> _DATASET CONTENT_
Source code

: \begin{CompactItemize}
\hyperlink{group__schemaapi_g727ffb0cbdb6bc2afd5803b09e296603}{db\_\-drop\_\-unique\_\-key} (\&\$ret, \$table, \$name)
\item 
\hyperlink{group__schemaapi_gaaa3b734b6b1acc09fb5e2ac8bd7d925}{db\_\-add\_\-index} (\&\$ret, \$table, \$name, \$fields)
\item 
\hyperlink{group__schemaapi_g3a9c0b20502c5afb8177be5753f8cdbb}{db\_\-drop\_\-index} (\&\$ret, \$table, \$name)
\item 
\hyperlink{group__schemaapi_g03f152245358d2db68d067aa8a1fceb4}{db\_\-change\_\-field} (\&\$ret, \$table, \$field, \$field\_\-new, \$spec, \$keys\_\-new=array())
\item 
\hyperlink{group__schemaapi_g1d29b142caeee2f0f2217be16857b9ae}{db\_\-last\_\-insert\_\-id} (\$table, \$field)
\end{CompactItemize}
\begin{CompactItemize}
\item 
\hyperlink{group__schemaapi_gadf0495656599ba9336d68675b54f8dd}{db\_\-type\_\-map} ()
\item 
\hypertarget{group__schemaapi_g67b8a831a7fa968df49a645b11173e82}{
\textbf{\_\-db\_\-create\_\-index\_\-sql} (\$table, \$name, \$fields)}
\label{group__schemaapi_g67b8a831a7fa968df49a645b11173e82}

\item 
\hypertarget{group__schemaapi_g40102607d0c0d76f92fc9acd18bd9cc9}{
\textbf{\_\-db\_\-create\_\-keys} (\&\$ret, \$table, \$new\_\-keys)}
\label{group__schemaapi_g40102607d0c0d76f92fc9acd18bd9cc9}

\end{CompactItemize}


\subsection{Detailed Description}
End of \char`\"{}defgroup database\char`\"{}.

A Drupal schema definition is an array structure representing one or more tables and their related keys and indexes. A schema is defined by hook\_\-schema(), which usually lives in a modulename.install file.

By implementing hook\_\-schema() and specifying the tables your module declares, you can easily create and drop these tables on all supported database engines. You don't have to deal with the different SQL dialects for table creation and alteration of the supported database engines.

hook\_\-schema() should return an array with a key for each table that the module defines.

> _EXERCISE INSTRUCTIONS_
Pick out each line in the material containing "keys".

> _RESPONSE TO THE EXERCISE_
\hyperlink{group__schemaapi_g03f152245358d2db68d067aa8a1fceb4}{db\_\-change\_\-field} (\&\$ret, \$table, \$field, \$field\_\-new, \$spec, \$keys\_\-new=array())
\textbf{\_\-db\_\-create\_\-keys} (\&\$ret, \$table, \$new\_\-keys)}
A Drupal schema definition is an array structure representing one or more tables and their related keys and indexes. A schema is defined by hook\_\-schema(), which usually lives in a modulename.install file.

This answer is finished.